=== Section Start ===

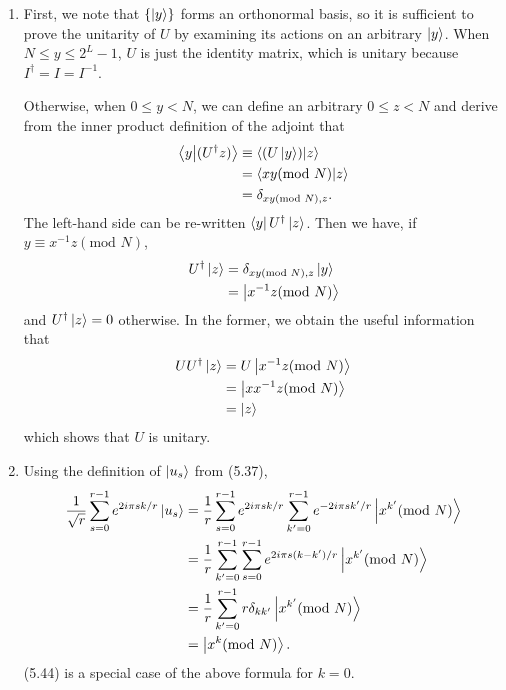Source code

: \documentclass[a4paper,12pt]{article}
\begin{document}
\begin{enumerate}
    \item[\textbf{5.12:}]
        First, we note that $\{ \ket{y} \}$ forms an orthonormal basis, so it is sufficient to prove the unitarity of $U$ by examining its actions on an arbitrary $\ket{y}$. When $N \leq y \leq 2^L - 1$, $U$ is just the identity matrix, which is unitary because $I^\dagger = I = I^{-1}$. \par
        Otherwise, when $0 \leq y < N$, we can define an arbitrary $0 \leq z < N$ and derive from the inner product definition of the adjoint that
        \begin{align*}
            \braket{y}{(U^\dagger z)} &\equiv \braket{(U \ket{y})}{z} \\
            &= \braket{xy(\text{mod } N)}{z} \\
            &= \delta_{xy(\text{mod } N), z}.
        \end{align*}
        The left-hand side can be re-written $\bra{y} U^\dagger \ket{z}$. Then we have, if $y \equiv x^{-1} z (\text{mod } N)$,
        \begin{align*}
            U^\dagger \ket{z} &= \delta_{xy(\text{mod } N), z} \ket{y} \\
            &= \ket{x^{-1} z (\text{mod } N)}
        \end{align*}
        and $U^\dagger \ket{z} = 0$ otherwise. In the former, we obtain the useful information that
        \begin{align*}
            U U^\dagger \ket{z} &= U \ket{x^{-1} z (\text{mod } N)} \\
            &= \ket{x x^{-1} z (\text{mod } N)} \\
            &= \ket{z}
        \end{align*}
        which shows that $U$ is unitary.

    \item[\textbf{5.13:}]
        Using the definition of $\ket{u_s}$ from (5.37),
        \begin{align*}
            \frac{1}{\sqrt{r}} \sum_{s = 0}^{r - 1} e^{2i \pi sk/r} \ket{u_s} &= \frac{1}{r} \sum_{s = 0}^{r - 1} e^{2i \pi sk/r} \sum_{k' = 0}^{r - 1} e^{-2i \pi sk'/r} \ket{x^{k'} (\text{mod } N)} \\
            &= \frac{1}{r} \sum_{k' = 0}^{r - 1} \sum_{s = 0}^{r - 1} e^{2i \pi s(k - k')/r} \ket{x^{k'} (\text{mod } N)} \\
            &= \frac{1}{r} \sum_{k' = 0}^{r - 1} r \delta_{kk'} \ket{x^{k'} (\text{mod } N)} \\
            &= \ket{x^{k} (\text{mod } N)}.
        \end{align*}
        (5.44) is a special case of the above formula for $k = 0$.


\end{enumerate}
\end{document}
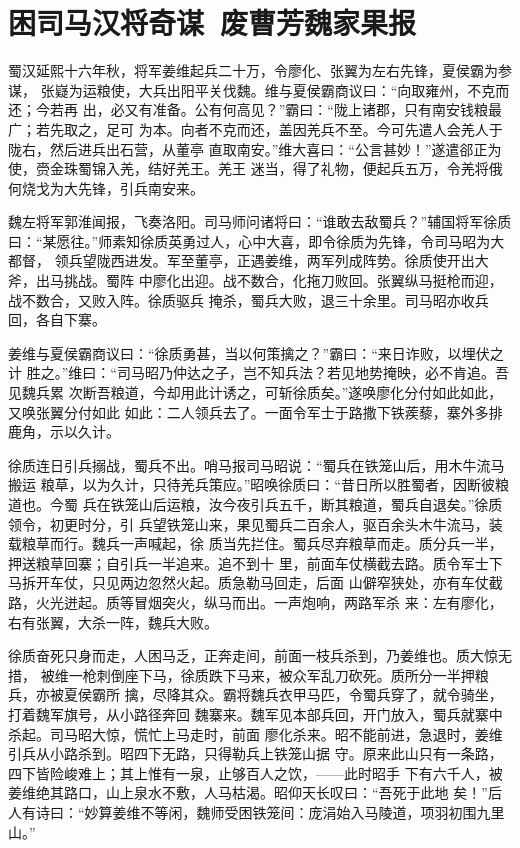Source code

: \chapter{困司马汉将奇谋~废曹芳魏家果报}

蜀汉延熙十六年秋，将军姜维起兵二十万，令廖化、张翼为左右先锋，夏侯霸为参谋，
张嶷为运粮使，大兵出阳平关伐魏。维与夏侯霸商议曰：“向取雍州，不克而还；今若再
出，必又有准备。公有何高见？”霸曰：“陇上诸郡，只有南安钱粮最广；若先取之，足可
为本。向者不克而还，盖因羌兵不至。今可先遣人会羌人于陇右，然后进兵出石营，从董亭
直取南安。”维大喜曰：“公言甚妙！”遂遣郤正为使，赍金珠蜀锦入羌，结好羌王。羌王
迷当，得了礼物，便起兵五万，令羌将俄何烧戈为大先锋，引兵南安来。

魏左将军郭淮闻报，飞奏洛阳。司马师问诸将曰：“谁敢去敌蜀兵？”辅国将军徐质
曰：“某愿往。”师素知徐质英勇过人，心中大喜，即令徐质为先锋，令司马昭为大都督，
领兵望陇西进发。军至董亭，正遇姜维，两军列成阵势。徐质使开出大斧，出马挑战。蜀阵
中廖化出迎。战不数合，化拖刀败回。张翼纵马挺枪而迎，战不数合，又败入阵。徐质驱兵
掩杀，蜀兵大败，退三十余里。司马昭亦收兵回，各自下寨。

姜维与夏侯霸商议曰：“徐质勇甚，当以何策擒之？”霸曰：“来日诈败，以埋伏之计
胜之。”维曰：“司马昭乃仲达之子，岂不知兵法？若见地势掩映，必不肯追。吾见魏兵累
次断吾粮道，今却用此计诱之，可斩徐质矣。”遂唤廖化分付如此如此，又唤张翼分付如此
如此：二人领兵去了。一面令军士于路撒下铁蒺藜，寨外多排鹿角，示以久计。

徐质连日引兵搦战，蜀兵不出。哨马报司马昭说：“蜀兵在铁笼山后，用木牛流马搬运
粮草，以为久计，只待羌兵策应。”昭唤徐质曰：“昔日所以胜蜀者，因断彼粮道也。今蜀
兵在铁笼山后运粮，汝今夜引兵五千，断其粮道，蜀兵自退矣。”徐质领令，初更时分，引
兵望铁笼山来，果见蜀兵二百余人，驱百余头木牛流马，装载粮草而行。魏兵一声喊起，徐
质当先拦住。蜀兵尽弃粮草而走。质分兵一半，押送粮草回寨；自引兵一半追来。追不到十
里，前面车仗横截去路。质令军士下马拆开车仗，只见两边忽然火起。质急勒马回走，后面
山僻窄狭处，亦有车仗截路，火光迸起。质等冒烟突火，纵马而出。一声炮响，两路军杀
来：左有廖化，右有张翼，大杀一阵，魏兵大败。

徐质奋死只身而走，人困马乏，正奔走间，前面一枝兵杀到，乃姜维也。质大惊无措，
被维一枪刺倒座下马，徐质跌下马来，被众军乱刀砍死。质所分一半押粮兵，亦被夏侯霸所
擒，尽降其众。霸将魏兵衣甲马匹，令蜀兵穿了，就令骑坐，打着魏军旗号，从小路径奔回
魏寨来。魏军见本部兵回，开门放入，蜀兵就寨中杀起。司马昭大惊，慌忙上马走时，前面
廖化杀来。昭不能前进，急退时，姜维引兵从小路杀到。昭四下无路，只得勒兵上铁笼山据
守。原来此山只有一条路，四下皆险峻难上；其上惟有一泉，止够百人之饮，——此时昭手
下有六千人，被姜维绝其路口，山上泉水不敷，人马枯渴。昭仰天长叹曰：“吾死于此地
矣！”后人有诗曰：“妙算姜维不等闲，魏师受困铁笼间：庞涓始入马陵道，项羽初围九里
山。”

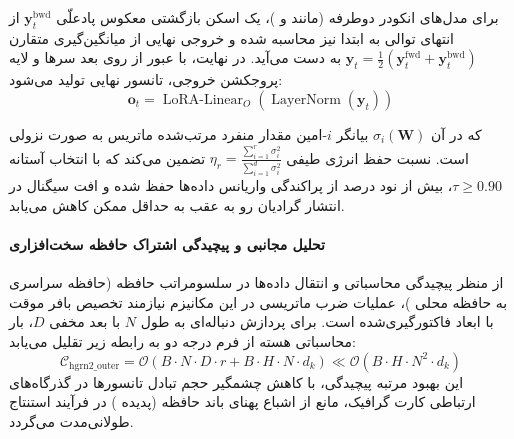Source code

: برای مدل‌های انکودر دوطرفه (مانند  و )، یک اسکن بازگشتی معکوس پادعلّی $\mathbf{y}_t^{\text{bwd}}$ از انتهای توالی به ابتدا نیز محاسبه شده و خروجی نهایی از میانگین‌گیری متقارن $\mathbf{y}_t = \frac{1}{2}(\mathbf{y}_t^{\text{fwd}} + \mathbf{y}_t^{\text{bwd}})$ به دست می‌آید. در نهایت، با عبور از  روی بعد سرها و لایه پروجکشن خروجی، تانسور نهایی تولید می‌شود:
\begin{equation}
\mathbf{o}_t = \operatorname{LoRA-Linear}_O\left( \operatorname{LayerNorm}(\mathbf{y}_t) \right)
\end{equation}

که در آن $\sigma_i(\mathbf{W})$ بیانگر $i$-امین مقدار منفرد مرتب‌شده ماتریس به صورت نزولی است. نسبت حفظ انرژی طیفی $\eta_r = \frac{\sum_{i=1}^r \sigma_i^2}{\sum_{i=1}^{d} \sigma_i^2}$ تضمین می‌کند که با انتخاب آستانه $\tau \ge 0.90$، بیش از نود درصد از پراکندگی واریانس داده‌ها حفظ شده و افت سیگنال در انتشار گرادیان رو به عقب به حداقل ممکن کاهش می‌یابد.

\paragraph{تحلیل مجانبی و پیچیدگی اشتراک حافظه سخت‌افزاری}
از منظر پیچیدگی محاسباتی و انتقال داده‌ها در سلسومراتب حافظه (حافظه سراسری  به حافظه محلی )، عملیات ضرب ماتریسی در این مکانیزم نیازمند تخصیص بافر موقت با ابعاد فاکتورگیری‌شده است. برای پردازش دنباله‌ای به طول $N$ با بعد مخفی $D$، بار محاسباتی هسته از فرم درجه دو به رابطه زیر تقلیل می‌یابد:
\begin{equation}
\label{eq:complexity_hgrn2_outer}
\mathcal{C}_{\text{hgrn2\_outer}} = \mathcal{O}\left( B \cdot N \cdot D \cdot r + B \cdot H \cdot N \cdot d_k \right) \ll \mathcal{O}\left( B \cdot H \cdot N^2 \cdot d_k \right)
\end{equation}
این بهبود مرتبه پیچیدگی، با کاهش چشمگیر حجم تبادل تانسورها در گذرگاه‌های ارتباطی کارت گرافیک، مانع از اشباع پهنای باند حافظه (پدیده ) در فرآیند استنتاج طولانی‌مدت می‌گردد.

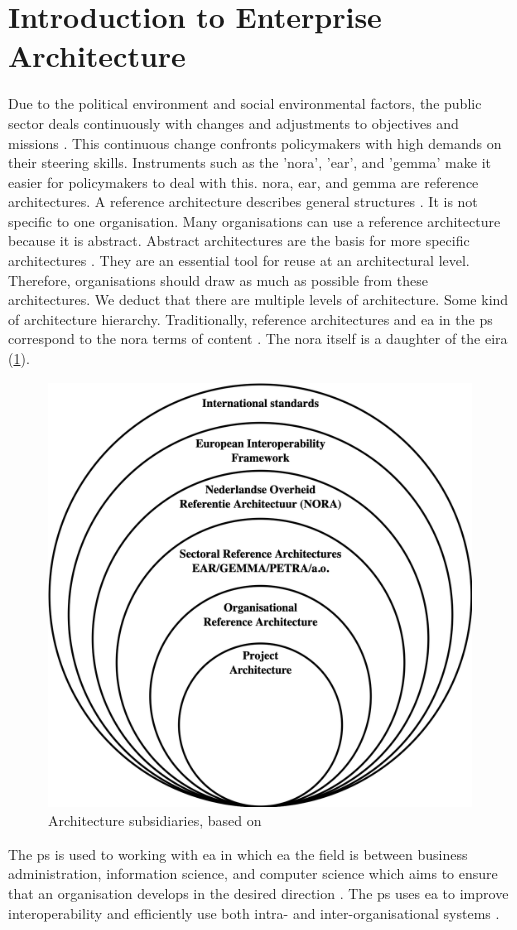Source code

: \section{Introduction to Enterprise Architecture}
\label{sec:introea}
Due to the political environment and social environmental factors, the public sector deals continuously with changes and adjustments to objectives and missions \parencite{EARbaten}. This continuous change confronts policymakers with high demands on their steering skills. Instruments such as the '\acrfull{nora}', '\acrfull{ear}', and '\acrfull{gemma}' make it easier for policymakers to deal with this. \acrshort{nora}, \acrshort{ear}, and \acrshort{gemma} are reference architectures. A reference architecture describes general structures \parencite[p.~8]{Greefhorst2008}. It is not specific to one organisation. Many organisations can use a reference architecture because it is abstract. Abstract architectures are the basis for more specific architectures \parencite[p.~11]{Greefhorst2008}. They are an essential tool for reuse at an architectural level. Therefore, organisations should draw as much as possible from these architectures. We deduct that there are multiple levels of architecture. Some kind of architecture hierarchy. Traditionally, reference architectures and \acrlong{ea} in the \gls{ps} correspond to the \acrshort{nora} terms of content \parencite{NORAfamilie}. The \acrshort{nora} itself is a daughter of the \acrfull{eira} (\cref{fig:architectureviewonion}).
\begin{figure}[H]
	\centering
	\includegraphics[width=0.5\linewidth]{images/architectureviewonion}
	\caption[Architecture subsidiaries, based on \parencite{Greefhorst2008}]{Architecture subsidiaries, based on \parencite{Greefhorst2008}}
	\label{fig:architectureviewonion}
\end{figure}
The \gls{ps} is used to working with \acrlong{ea} in which \acrlong{ea} the field is between business administration, information science, and computer science which aims to ensure that an organisation develops in the desired direction \parencite{EAwiki}. The \gls{ps} uses \acrlong{ea} to improve interoperability and efficiently use both intra- and inter-organisational systems \parencite[p.~9]{Giskes2020}.


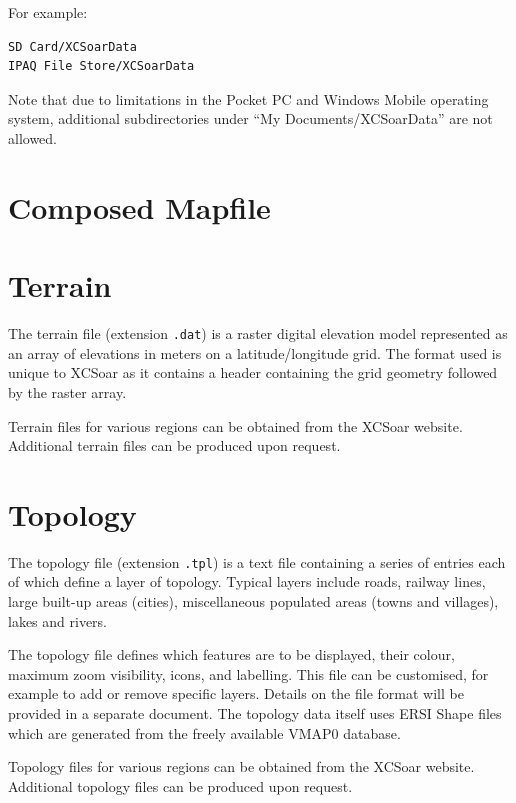 \documentclass[a4paper,12pt]{refrep}
\begin{document}
For example:
\begin{verbatim}
SD Card/XCSoarData
IPAQ File Store/XCSoarData
\end{verbatim}


Note that due to limitations in the Pocket PC and Windows Mobile
operating system, additional subdirectories under ``My
Documents/XCSoarData'' are not allowed.

\section{Composed Mapfile}


\section{Terrain}

The terrain file (extension \verb|.dat|) is a raster digital elevation
model represented as an array of elevations in meters on a
latitude/longitude grid.  The format used is unique to XCSoar as it
contains a header containing the grid geometry followed by the raster
array.

Terrain files for various regions can be obtained from the XCSoar website.
Additional terrain files can be produced upon request.

\section{Topology}

The topology file (extension \verb|.tpl|) is a text file containing a
series of entries each of which define a layer of topology.  Typical
layers include roads, railway lines, large built-up areas (cities),
miscellaneous populated areas (towns and villages), lakes and rivers.

The topology file defines which features are to be displayed, their
colour, maximum zoom visibility, icons, and labelling.  This file can
be customised, for example to add or remove specific layers.  Details
on the file format will be provided in a separate document.  The
topology data itself uses ERSI Shape files which are generated from the
freely available VMAP0 database.

Topology files for various regions can be obtained from the XCSoar
website.  Additional topology files can be produced upon request.
\end{document}
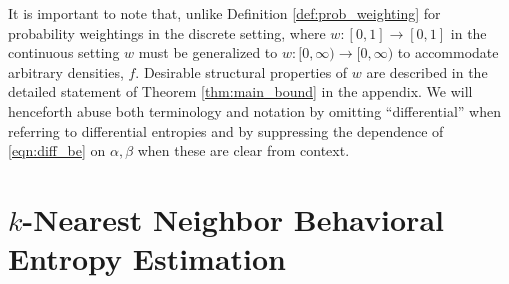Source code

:%
It is important to note that, unlike Definition \ref{def:prob_weighting} for probability weightings in the discrete setting, where $w : [0, 1] \rightarrow [0, 1]$ in the continuous setting $w$ must be generalized to $w : [0, \infty) \rightarrow [0, \infty)$ to accommodate arbitrary densities, $f$. Desirable structural properties of $w$ are described in the detailed statement of Theorem \ref{thm:main_bound} in the appendix. 
%
We will henceforth abuse both terminology and notation by omitting ``differential'' when referring to differential entropies and by suppressing the dependence of \eqref{eqn:diff_be} on $\alpha, \beta$ when these are clear from context.



\section{$k$-Nearest Neighbor Behavioral Entropy Estimation}

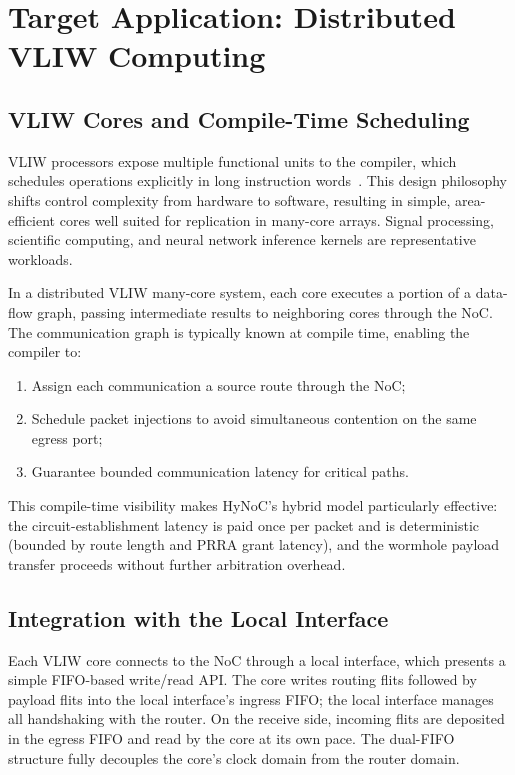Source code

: \section{Target Application: Distributed VLIW Computing}
\label{sec:target}

\subsection{VLIW Cores and Compile-Time Scheduling}

VLIW processors expose multiple functional units to the compiler, which schedules
operations explicitly in long instruction words~\cite{ellis1986}. This design
philosophy shifts control complexity from hardware to software, resulting in
simple, area-efficient cores well suited for replication in many-core arrays.
Signal processing, scientific computing, and neural network inference kernels are
representative workloads.

In a distributed VLIW many-core system, each core executes a portion of a
data-flow graph, passing intermediate results to neighboring cores through the
NoC. The communication graph is typically known at compile time, enabling the
compiler to:
\begin{enumerate}
  \item Assign each communication a source route through the NoC;
  \item Schedule packet injections to avoid simultaneous contention on the same
        egress port;
  \item Guarantee bounded communication latency for critical paths.
\end{enumerate}

This compile-time visibility makes HyNoC's hybrid model particularly effective:
the circuit-establishment latency is paid once per packet and is deterministic
(bounded by route length and PRRA grant latency), and the wormhole payload
transfer proceeds without further arbitration overhead.

\subsection{Integration with the Local Interface}

Each VLIW core connects to the NoC through a local interface, which presents a
simple FIFO-based write/read API. The core writes routing flits followed by
payload flits into the local interface's ingress FIFO; the local interface manages
all handshaking with the router. On the receive side, incoming flits are deposited
in the egress FIFO and read by the core at its own pace. The dual-FIFO structure
fully decouples the core's clock domain from the router domain.


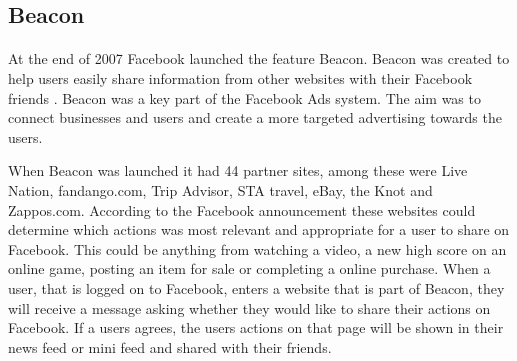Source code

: 




\subsection{Beacon}
\paragraph{}
At the end of 2007 Facebook launched the feature Beacon. Beacon was created to help users easily share information from other websites with their Facebook friends \cite{BeaconWebsites}. Beacon was a key part of the Facebook Ads system. The aim was to connect businesses and users and create a more targeted advertising towards the users. 

When Beacon was launched it had 44 partner sites, among these were Live Nation, fandango.com, Trip Advisor, STA travel, eBay, the Knot and Zappos.com. According to the Facebook announcement \cite{BeaconWebsites} these websites could determine which actions was most relevant and appropriate for a user to share on Facebook. This could be anything from watching a video, a new high score on an online game, posting an item for sale or completing a online purchase. When a user, that is logged on to Facebook, enters a website that is part of Beacon, they will receive a message asking whether they would like to share their actions on Facebook. If a users agrees, the users actions on that page will be shown in their news feed or mini feed and shared with their friends.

=== Section End ===

Problem requirements:
Each line that contains the string "simple" should be copied from the data above.

Exercise result:
simple, area-efficient cores well suited for replication in many-core arrays.
simple FIFO-based write/read API. The core writes routing flits followed by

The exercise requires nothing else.